- _What to produce_: Output the entries below exactly as written, omitting pictures.

- _Saved entries_:
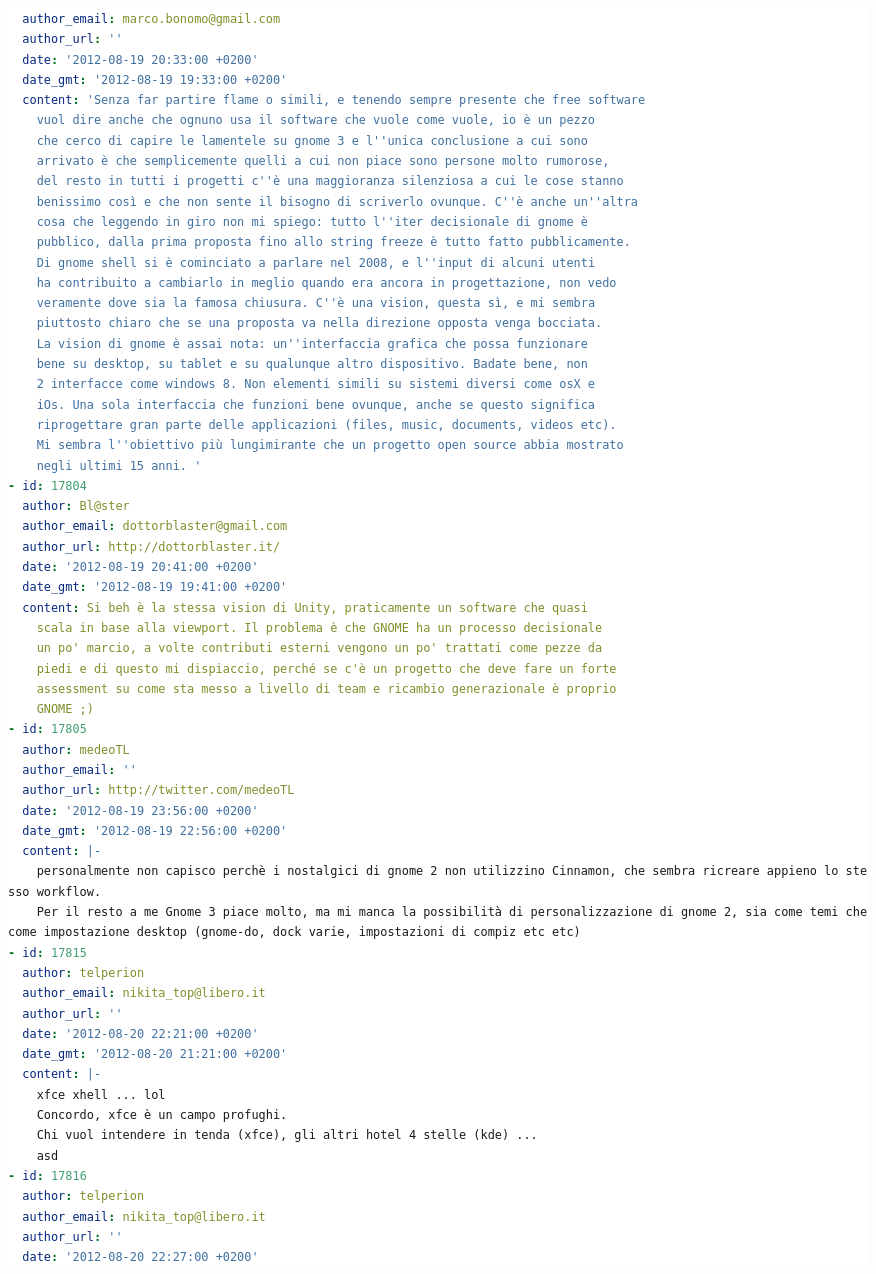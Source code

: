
 ```yaml
  author_email: marco.bonomo@gmail.com
  author_url: ''
  date: '2012-08-19 20:33:00 +0200'
  date_gmt: '2012-08-19 19:33:00 +0200'
  content: 'Senza far partire flame o simili, e tenendo sempre presente che free software
    vuol dire anche che ognuno usa il software che vuole come vuole, io è un pezzo
    che cerco di capire le lamentele su gnome 3 e l''unica conclusione a cui sono
    arrivato è che semplicemente quelli a cui non piace sono persone molto rumorose,
    del resto in tutti i progetti c''è una maggioranza silenziosa a cui le cose stanno
    benissimo così e che non sente il bisogno di scriverlo ovunque. C''è anche un''altra
    cosa che leggendo in giro non mi spiego: tutto l''iter decisionale di gnome è
    pubblico, dalla prima proposta fino allo string freeze è tutto fatto pubblicamente.
    Di gnome shell si è cominciato a parlare nel 2008, e l''input di alcuni utenti
    ha contribuito a cambiarlo in meglio quando era ancora in progettazione, non vedo
    veramente dove sia la famosa chiusura. C''è una vision, questa sì, e mi sembra
    piuttosto chiaro che se una proposta va nella direzione opposta venga bocciata.
    La vision di gnome è assai nota: un''interfaccia grafica che possa funzionare
    bene su desktop, su tablet e su qualunque altro dispositivo. Badate bene, non
    2 interfacce come windows 8. Non elementi simili su sistemi diversi come osX e
    iOs. Una sola interfaccia che funzioni bene ovunque, anche se questo significa
    riprogettare gran parte delle applicazioni (files, music, documents, videos etc).
    Mi sembra l''obiettivo più lungimirante che un progetto open source abbia mostrato
    negli ultimi 15 anni. '
- id: 17804
  author: Bl@ster
  author_email: dottorblaster@gmail.com
  author_url: http://dottorblaster.it/
  date: '2012-08-19 20:41:00 +0200'
  date_gmt: '2012-08-19 19:41:00 +0200'
  content: Si beh è la stessa vision di Unity, praticamente un software che quasi
    scala in base alla viewport. Il problema è che GNOME ha un processo decisionale
    un po' marcio, a volte contributi esterni vengono un po' trattati come pezze da
    piedi e di questo mi dispiaccio, perché se c'è un progetto che deve fare un forte
    assessment su come sta messo a livello di team e ricambio generazionale è proprio
    GNOME ;)
- id: 17805
  author: medeoTL
  author_email: ''
  author_url: http://twitter.com/medeoTL
  date: '2012-08-19 23:56:00 +0200'
  date_gmt: '2012-08-19 22:56:00 +0200'
  content: |-
    personalmente non capisco perchè i nostalgici di gnome 2 non utilizzino Cinnamon, che sembra ricreare appieno lo stesso workflow.
    Per il resto a me Gnome 3 piace molto, ma mi manca la possibilità di personalizzazione di gnome 2, sia come temi che come impostazione desktop (gnome-do, dock varie, impostazioni di compiz etc etc)
- id: 17815
  author: telperion
  author_email: nikita_top@libero.it
  author_url: ''
  date: '2012-08-20 22:21:00 +0200'
  date_gmt: '2012-08-20 21:21:00 +0200'
  content: |-
    xfce xhell ... lol
    Concordo, xfce è un campo profughi.
    Chi vuol intendere in tenda (xfce), gli altri hotel 4 stelle (kde) ...
    asd
- id: 17816
  author: telperion
  author_email: nikita_top@libero.it
  author_url: ''
  date: '2012-08-20 22:27:00 +0200'
```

- _Answer to this exercise_:
Source code

:
 ```yaml
  author_email: marco.bonomo@gmail.com
  author_url: ''
  date: '2012-08-19 20:33:00 +0200'
  date_gmt: '2012-08-19 19:33:00 +0200'
  content: 'Senza far partire flame o simili, e tenendo sempre presente che free software
    vuol dire anche che ognuno usa il software che vuole come vuole, io è un pezzo
    che cerco di capire le lamentele su gnome 3 e l''unica conclusione a cui sono
    arrivato è che semplicemente quelli a cui non piace sono persone molto rumorose,
    del resto in tutti i progetti c''è una maggioranza silenziosa a cui le cose stanno
    benissimo così e che non sente il bisogno di scriverlo ovunque. C''è anche un''altra
    cosa che leggendo in giro non mi spiego: tutto l''iter decisionale di gnome è
    pubblico, dalla prima proposta fino allo string freeze è tutto fatto pubblicamente.
    Di gnome shell si è cominciato a parlare nel 2008, e l''input di alcuni utenti
    ha contribuito a cambiarlo in meglio quando era ancora in progettazione, non vedo
    veramente dove sia la famosa chiusura. C''è una vision, questa sì, e mi sembra
    piuttosto chiaro che se una proposta va nella direzione opposta venga bocciata.
    La vision di gnome è assai nota: un''interfaccia grafica che possa funzionare
    bene su desktop, su tablet e su qualunque altro dispositivo. Badate bene, non
    2 interfacce come windows 8. Non elementi simili su sistemi diversi come osX e
    iOs. Una sola interfaccia che funzioni bene ovunque, anche se questo significa
    riprogettare gran parte delle applicazioni (files, music, documents, videos etc).
    Mi sembra l''obiettivo più lungimirante che un progetto open source abbia mostrato
    negli ultimi 15 anni. '
- id: 17804
  author: Bl@ster
  author_email: dottorblaster@gmail.com
  author_url: http://dottorblaster.it/
  date: '2012-08-19 20:41:00 +0200'
  date_gmt: '2012-08-19 19:41:00 +0200'
  content: Si beh è la stessa vision di Unity, praticamente un software che quasi
    scala in base alla viewport. Il problema è che GNOME ha un processo decisionale
    un po' marcio, a volte contributi esterni vengono un po' trattati come pezze da
    piedi e di questo mi dispiaccio, perché se c'è un progetto che deve fare un forte
    assessment su come sta messo a livello di team e ricambio generazionale è proprio
    GNOME ;)
- id: 17805
  author: medeoTL
  author_email: ''
  author_url: http://twitter.com/medeoTL
  date: '2012-08-19 23:56:00 +0200'
  date_gmt: '2012-08-19 22:56:00 +0200'
  content: |-
    personalmente non capisco perchè i nostalgici di gnome 2 non utilizzino Cinnamon, che sembra ricreare appieno lo stesso workflow.
    Per il resto a me Gnome 3 piace molto, ma mi manca la possibilità di personalizzazione di gnome 2, sia come temi che come impostazione desktop (gnome-do, dock varie, impostazioni di compiz etc etc)
- id: 17815
  author: telperion
  author_email: nikita_top@libero.it
  author_url: ''
  date: '2012-08-20 22:21:00 +0200'
  date_gmt: '2012-08-20 21:21:00 +0200'
  content: |-
    xfce xhell ... lol
    Concordo, xfce è un campo profughi.
    Chi vuol intendere in tenda (xfce), gli altri hotel 4 stelle (kde) ...
    asd
- id: 17816
  author: telperion
  author_email: nikita_top@libero.it
  author_url: ''
  date: '2012-08-20 22:27:00 +0200'
```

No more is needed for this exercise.